第13章 能力
その治癒能力は、力が働くというより、人間に流れているものだ。
智「主に、涙、血液など…
体の中に、通っているものに治癒の効果があるとされています。
義兄の話では、身体から分泌されるものであれば、治癒能力はあると。」
そして、その中でも最も治癒能力が高いのは
血液。
そのため、西ノ宮の血液を鬼が吸収し、新たな力を持ってはいけないと、一滴の血も残す事は許されなかったのだ。
杏寿郎は、なるほど…と納得していた。
杏「私は無限列車での戦いで、一度死にかけました。
その時、泰葉さんが私の致命傷となる箇所を、泣きながら撫でたことにより、完治しておりました。」
槇「そういう事だ。泰葉さんの涙により、お前は救われた。」
智「しかし、この治癒能力には掟がありました。」
この能力において、やってはいけない掟。
それは、道理に背いた治癒をしてしまう事。
智「簡単に言えば、
寿命の者の延命
死者の蘇生
命に関わる病気の治癒
これを5回行なってしまうと、その者は寿命が半分になると言われています。」
槇「…半分」
智「以前は鬼殺隊にその治癒力を提供していたこともあったそうです。
しかし、鬼舞辻に勘付かれそうになり、そこからは提供はなくなったそうですが…。

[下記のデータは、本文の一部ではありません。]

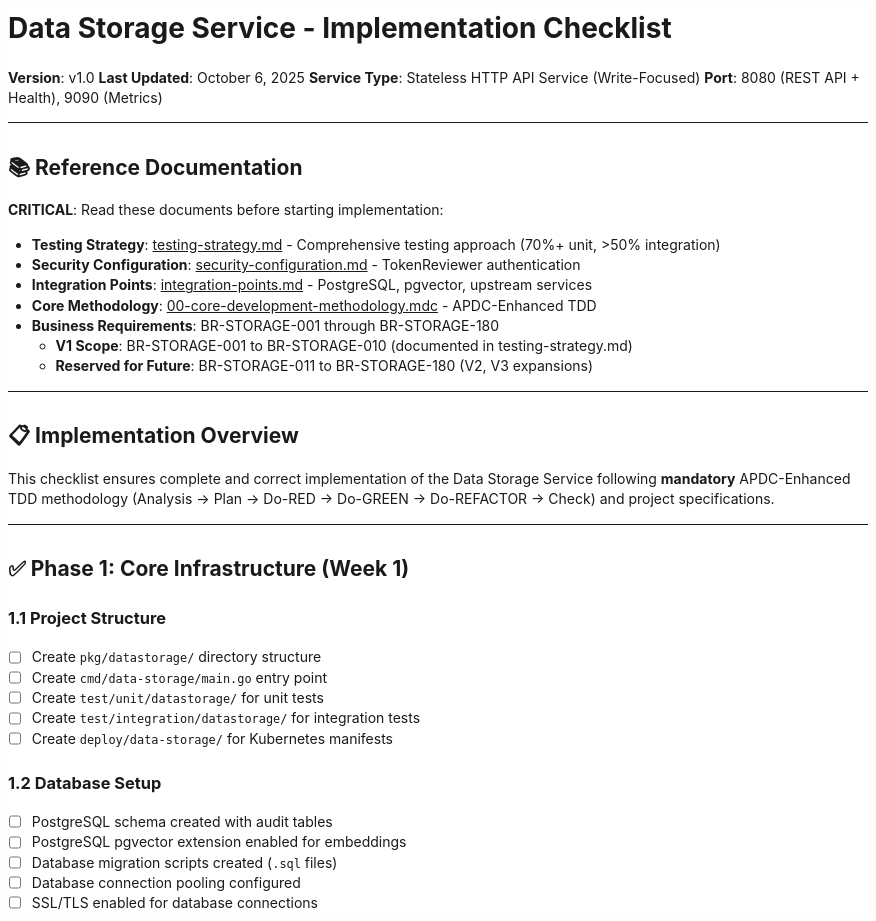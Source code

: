 # Data Storage Service - Implementation Checklist

**Version**: v1.0
**Last Updated**: October 6, 2025
**Service Type**: Stateless HTTP API Service (Write-Focused)
**Port**: 8080 (REST API + Health), 9090 (Metrics)

---

## 📚 Reference Documentation

**CRITICAL**: Read these documents before starting implementation:

- **Testing Strategy**: [testing-strategy.md](./testing-strategy.md) - Comprehensive testing approach (70%+ unit, >50% integration)
- **Security Configuration**: [security-configuration.md](./security-configuration.md) - TokenReviewer authentication
- **Integration Points**: [integration-points.md](./integration-points.md) - PostgreSQL, pgvector, upstream services
- **Core Methodology**: [00-core-development-methodology.mdc](../../.cursor/rules/00-core-development-methodology.mdc) - APDC-Enhanced TDD
- **Business Requirements**: BR-STORAGE-001 through BR-STORAGE-180
  - **V1 Scope**: BR-STORAGE-001 to BR-STORAGE-010 (documented in testing-strategy.md)
  - **Reserved for Future**: BR-STORAGE-011 to BR-STORAGE-180 (V2, V3 expansions)

---

## 📋 Implementation Overview

This checklist ensures complete and correct implementation of the Data Storage Service following **mandatory** APDC-Enhanced TDD methodology (Analysis → Plan → Do-RED → Do-GREEN → Do-REFACTOR → Check) and project specifications.

---

## ✅ Phase 1: Core Infrastructure (Week 1)

### **1.1 Project Structure**
- [ ] Create `pkg/datastorage/` directory structure
- [ ] Create `cmd/data-storage/main.go` entry point
- [ ] Create `test/unit/datastorage/` for unit tests
- [ ] Create `test/integration/datastorage/` for integration tests
- [ ] Create `deploy/data-storage/` for Kubernetes manifests

### **1.2 Database Setup**
- [ ] PostgreSQL schema created with audit tables
- [ ] PostgreSQL pgvector extension enabled for embeddings
- [ ] Database migration scripts created (`.sql` files)
- [ ] Database connection pooling configured
- [ ] SSL/TLS enabled for database connections
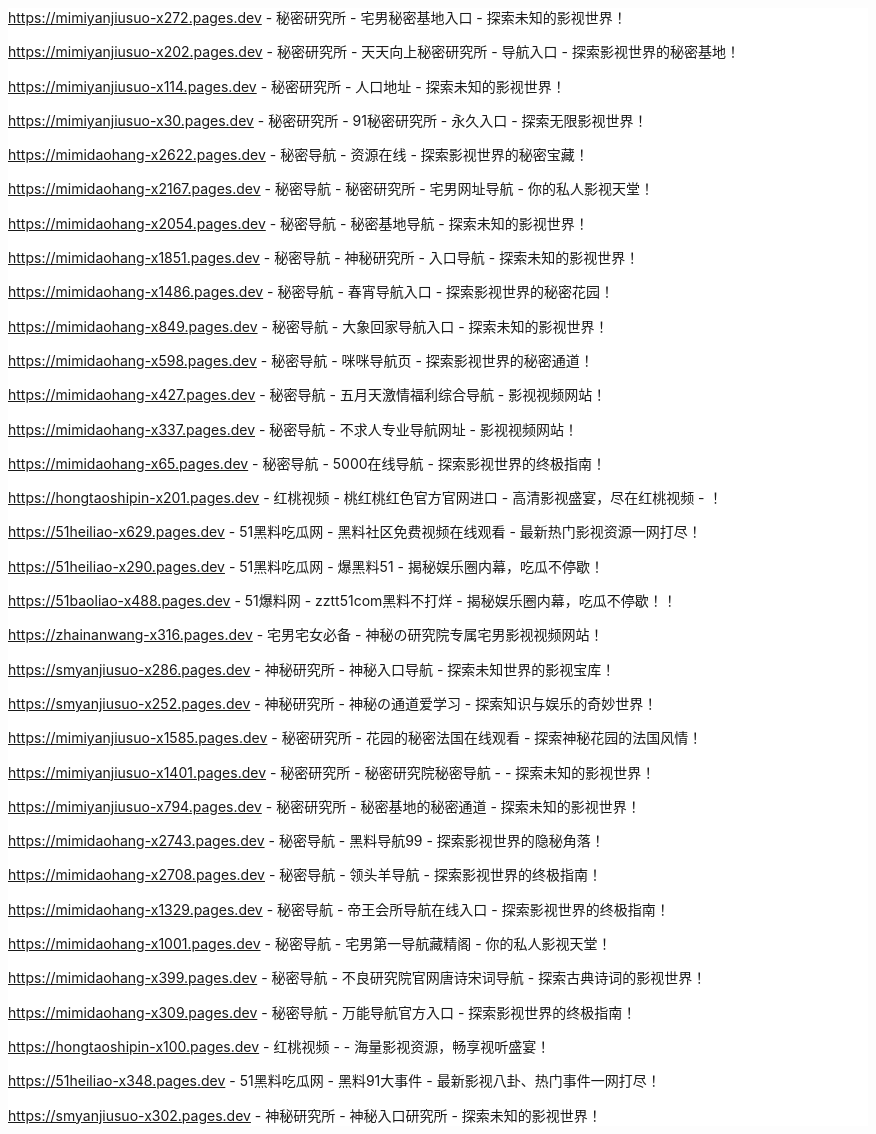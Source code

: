 https://mimiyanjiusuo-x272.pages.dev - 秘密研究所 - 宅男秘密基地入口 - 探索未知的影视世界！

https://mimiyanjiusuo-x202.pages.dev - 秘密研究所 - 天天向上秘密研究所 - 导航入口 - 探索影视世界的秘密基地！

https://mimiyanjiusuo-x114.pages.dev - 秘密研究所 - 人口地址 - 探索未知的影视世界！

https://mimiyanjiusuo-x30.pages.dev - 秘密研究所 - 91秘密研究所 - 永久入口 - 探索无限影视世界！

https://mimidaohang-x2622.pages.dev - 秘密导航 - 资源在线 - 探索影视世界的秘密宝藏！

https://mimidaohang-x2167.pages.dev - 秘密导航 - 秘密研究所 - 宅男网址导航 - 你的私人影视天堂！

https://mimidaohang-x2054.pages.dev - 秘密导航 - 秘密基地导航 - 探索未知的影视世界！

https://mimidaohang-x1851.pages.dev - 秘密导航 - 神秘研究所 - 入口导航 - 探索未知的影视世界！

https://mimidaohang-x1486.pages.dev - 秘密导航 - 春宵导航入口 - 探索影视世界的秘密花园！

https://mimidaohang-x849.pages.dev - 秘密导航 - 大象回家导航入口 - 探索未知的影视世界！

https://mimidaohang-x598.pages.dev - 秘密导航 - 咪咪导航页 - 探索影视世界的秘密通道！

https://mimidaohang-x427.pages.dev - 秘密导航 - 五月天激情福利综合导航 - 影视视频网站！

https://mimidaohang-x337.pages.dev - 秘密导航 - 不求人专业导航网址 - 影视视频网站！

https://mimidaohang-x65.pages.dev - 秘密导航 - 5000在线导航 - 探索影视世界的终极指南！

https://hongtaoshipin-x201.pages.dev - 红桃视频 - 桃红桃红色官方官网进口 - 高清影视盛宴，尽在红桃视频 - ！

https://51heiliao-x629.pages.dev - 51黑料吃瓜网 - 黑料社区免费视频在线观看 - 最新热门影视资源一网打尽！

https://51heiliao-x290.pages.dev - 51黑料吃瓜网 - 爆黑料51 - 揭秘娱乐圈内幕，吃瓜不停歇！

https://51baoliao-x488.pages.dev - 51爆料网 - zztt51com黑料不打烊 - 揭秘娱乐圈内幕，吃瓜不停歇！！

https://zhainanwang-x316.pages.dev - 宅男宅女必备 - 神秘の研究院专属宅男影视视频网站！

https://smyanjiusuo-x286.pages.dev - 神秘研究所 - 神秘入口导航 - 探索未知世界的影视宝库！

https://smyanjiusuo-x252.pages.dev - 神秘研究所 - 神秘の通道爱学习 - 探索知识与娱乐的奇妙世界！

https://mimiyanjiusuo-x1585.pages.dev - 秘密研究所 - 花园的秘密法国在线观看 - 探索神秘花园的法国风情！

https://mimiyanjiusuo-x1401.pages.dev - 秘密研究所 - 秘密研究院秘密导航 -  - 探索未知的影视世界！

https://mimiyanjiusuo-x794.pages.dev - 秘密研究所 - 秘密基地的秘密通道 - 探索未知的影视世界！

https://mimidaohang-x2743.pages.dev - 秘密导航 - 黑料导航99 - 探索影视世界的隐秘角落！

https://mimidaohang-x2708.pages.dev - 秘密导航 - 领头羊导航 - 探索影视世界的终极指南！

https://mimidaohang-x1329.pages.dev - 秘密导航 - 帝王会所导航在线入口 - 探索影视世界的终极指南！

https://mimidaohang-x1001.pages.dev - 秘密导航 - 宅男第一导航藏精阁 - 你的私人影视天堂！

https://mimidaohang-x399.pages.dev - 秘密导航 - 不良研究院官网唐诗宋词导航 - 探索古典诗词的影视世界！

https://mimidaohang-x309.pages.dev - 秘密导航 - 万能导航官方入口 - 探索影视世界的终极指南！

https://hongtaoshipin-x100.pages.dev - 红桃视频 -  - 海量影视资源，畅享视听盛宴！

https://51heiliao-x348.pages.dev - 51黑料吃瓜网 - 黑料91大事件 - 最新影视八卦、热门事件一网打尽！

https://smyanjiusuo-x302.pages.dev - 神秘研究所 - 神秘入口研究所 - 探索未知的影视世界！
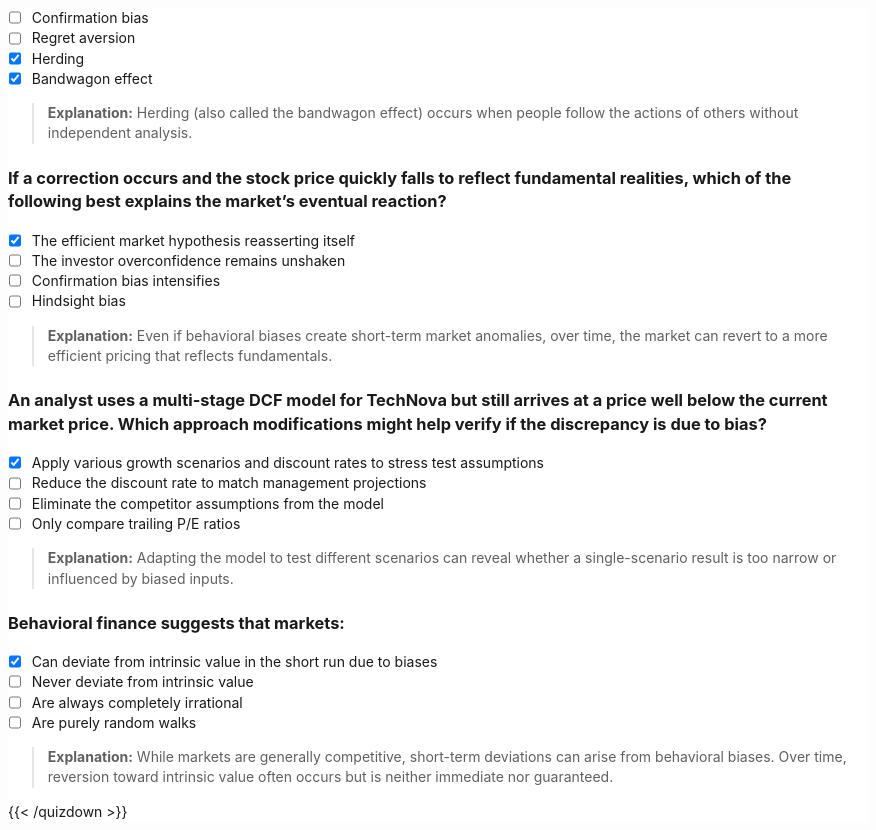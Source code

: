 - [ ] Confirmation bias
- [ ] Regret aversion
- [x] Herding
- [x] Bandwagon effect

> **Explanation:** Herding (also called the bandwagon effect) occurs when people follow the actions of others without independent analysis.

### If a correction occurs and the stock price quickly falls to reflect fundamental realities, which of the following best explains the market’s eventual reaction?

- [x] The efficient market hypothesis reasserting itself
- [ ] The investor overconfidence remains unshaken
- [ ] Confirmation bias intensifies
- [ ] Hindsight bias

> **Explanation:** Even if behavioral biases create short-term market anomalies, over time, the market can revert to a more efficient pricing that reflects fundamentals.

### An analyst uses a multi-stage DCF model for TechNova but still arrives at a price well below the current market price. Which approach modifications might help verify if the discrepancy is due to bias?

- [x] Apply various growth scenarios and discount rates to stress test assumptions
- [ ] Reduce the discount rate to match management projections
- [ ] Eliminate the competitor assumptions from the model
- [ ] Only compare trailing P/E ratios

> **Explanation:** Adapting the model to test different scenarios can reveal whether a single-scenario result is too narrow or influenced by biased inputs.

### Behavioral finance suggests that markets:

- [x] Can deviate from intrinsic value in the short run due to biases
- [ ] Never deviate from intrinsic value
- [ ] Are always completely irrational
- [ ] Are purely random walks

> **Explanation:** While markets are generally competitive, short-term deviations can arise from behavioral biases. Over time, reversion toward intrinsic value often occurs but is neither immediate nor guaranteed.

{{< /quizdown >}}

」
鬼というのは、そもそもとして存在するはずの無い者。
その鬼にやられたことに対する治癒は、道理に背いていない。
杏寿郎はここまでの話で疑問があった。
杏「今回、吉原に鬼が出現しました。
それによって、泰葉さんは怪我を負った。
しかし、傷は治らなかったのは…
自分の中に流れる治癒力は働かないのでしょうか?」
花「はい。基本的には、この治癒力は他人に対してのみ。
自分には働きません。」
杏「自分自身を治す方法は?」
智幸は少し戸惑う。
「それは、あるのにはありますが…。」
その方は1つ。
それは、自分の適合者を見つけ出す。
西ノ宮の一族の傷を治す事ができるのは、その適合者のみ。
しかしそれを見つけ出すのは至難の業。
基本的には適合者と思われる者と、許婚を結ぶ。
だが、やはり適合者を見つけ出すことができず、そのまま婚姻を結ぶことが多かったという。